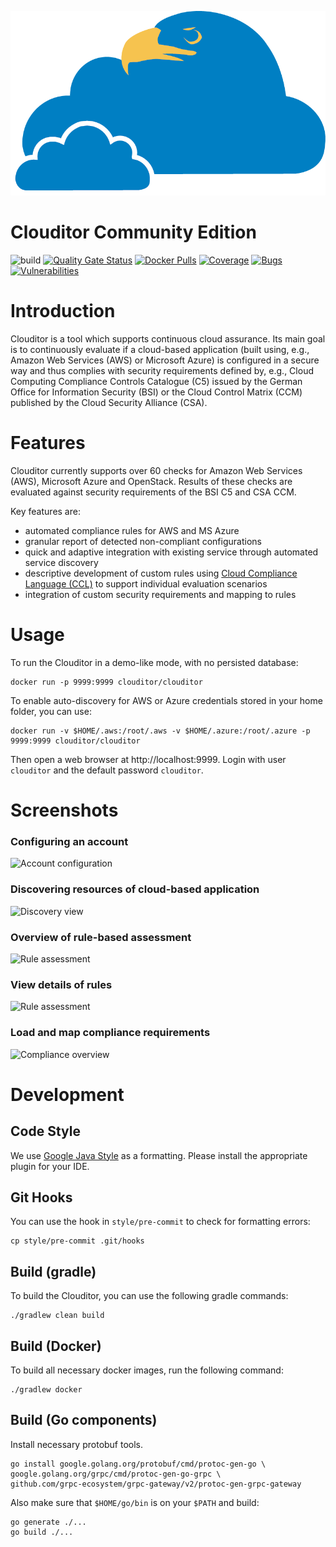![clouditor](images/claudi.png "Clouditor")

# Clouditor Community Edition
![build](https://github.com/clouditor/clouditor/workflows/build/badge.svg) 
[![Quality Gate Status](https://sonarcloud.io/api/project_badges/measure?project=clouditor_clouditor&metric=alert_status)](https://sonarcloud.io/dashboard?id=clouditor_clouditor) 
[![Docker Pulls](https://img.shields.io/docker/pulls/clouditor/clouditor.svg)](https://hub.docker.com/r/clouditor/clouditor)
[![Coverage](https://sonarcloud.io/api/project_badges/measure?project=clouditor_clouditor&metric=coverage)](https://sonarcloud.io/dashboard?id=clouditor_clouditor) 
[![Bugs](https://sonarcloud.io/api/project_badges/measure?project=clouditor_clouditor&metric=bugs)](https://sonarcloud.io/dashboard?id=clouditor_clouditor) 
[![Vulnerabilities](https://sonarcloud.io/api/project_badges/measure?project=clouditor_clouditor&metric=vulnerabilities)](https://sonarcloud.io/dashboard?id=clouditor_clouditor)


# Introduction

Clouditor is a tool which supports continuous cloud assurance. Its main goal is to continuously evaluate if a cloud-based application (built using, e.g., Amazon Web Services (AWS) or Microsoft Azure) is configured in a secure way and thus complies with security requirements defined by, e.g., Cloud Computing Compliance Controls Catalogue (C5) issued by the German Office for Information Security (BSI) or the Cloud Control Matrix (CCM) published by the Cloud Security Alliance (CSA).

# Features

Clouditor currently supports over 60 checks for Amazon Web Services (AWS), Microsoft Azure and OpenStack. Results of these checks are evaluated against security requirements of the BSI C5 and CSA CCM.

Key features are:

* automated compliance rules for AWS and MS Azure
* granular report of detected non-compliant configurations
* quick and adaptive integration with existing service through automated service discovery
* descriptive development of custom rules using [Cloud Compliance Language (CCL)](clouditor-engine-azure/src/main/resources/rules/azure/compute/vm-data-encryption.md) to support individual evaluation scenarios
* integration of custom security requirements and mapping to rules

# Usage

To run the Clouditor in a demo-like mode, with no persisted database:

```
docker run -p 9999:9999 clouditor/clouditor
```

To enable auto-discovery for AWS or Azure credentials stored in your home folder, you can use:

```
docker run -v $HOME/.aws:/root/.aws -v $HOME/.azure:/root/.azure -p 9999:9999 clouditor/clouditor
```

Then open a web browser at http://localhost:9999. Login with user `clouditor` and the default password `clouditor`.


# Screenshots

### Configuring an account
![Account configuration](images/Accounts.png "Accounts")

### Discovering resources of cloud-based application

![Discovery view](/images/Discovery.png "Discovery")

### Overview of rule-based assessment 

![Rule assessment](images/Rules.png "Assessment")

### View details of rules

![Rule assessment](images/Assessment.png "Assessment")

### Load and map compliance requirements

![Compliance overview](images/Compliance.png "Compliance")

# Development

## Code Style

We use [Google Java Style](https://github.com/google/google-java-format) as a formatting. Please install the appropriate plugin for your IDE.

## Git Hooks

You can use the hook in `style/pre-commit` to check for formatting errors:
```
cp style/pre-commit .git/hooks
```

## Build (gradle)

To build the Clouditor, you can use the following gradle commands:

```
./gradlew clean build
```

## Build (Docker)

To build all necessary docker images, run the following command:

```
./gradlew docker
```

## Build (Go components)

Install necessary protobuf tools.

```
go install google.golang.org/protobuf/cmd/protoc-gen-go \
google.golang.org/grpc/cmd/protoc-gen-go-grpc \
github.com/grpc-ecosystem/grpc-gateway/v2/protoc-gen-grpc-gateway
```

Also make sure that `$HOME/go/bin` is on your `$PATH` and build:

```
go generate ./...
go build ./...
```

※

→ Task item
Where a line of the listing holds "github", show that line.

→ Your solution
![build](https://github.com/clouditor/clouditor/workflows/build/badge.svg) 
We use [Google Java Style](https://github.com/google/google-java-format) as a formatting. Please install the appropriate plugin for your IDE.
github.com/grpc-ecosystem/grpc-gateway/v2/protoc-gen-grpc-gateway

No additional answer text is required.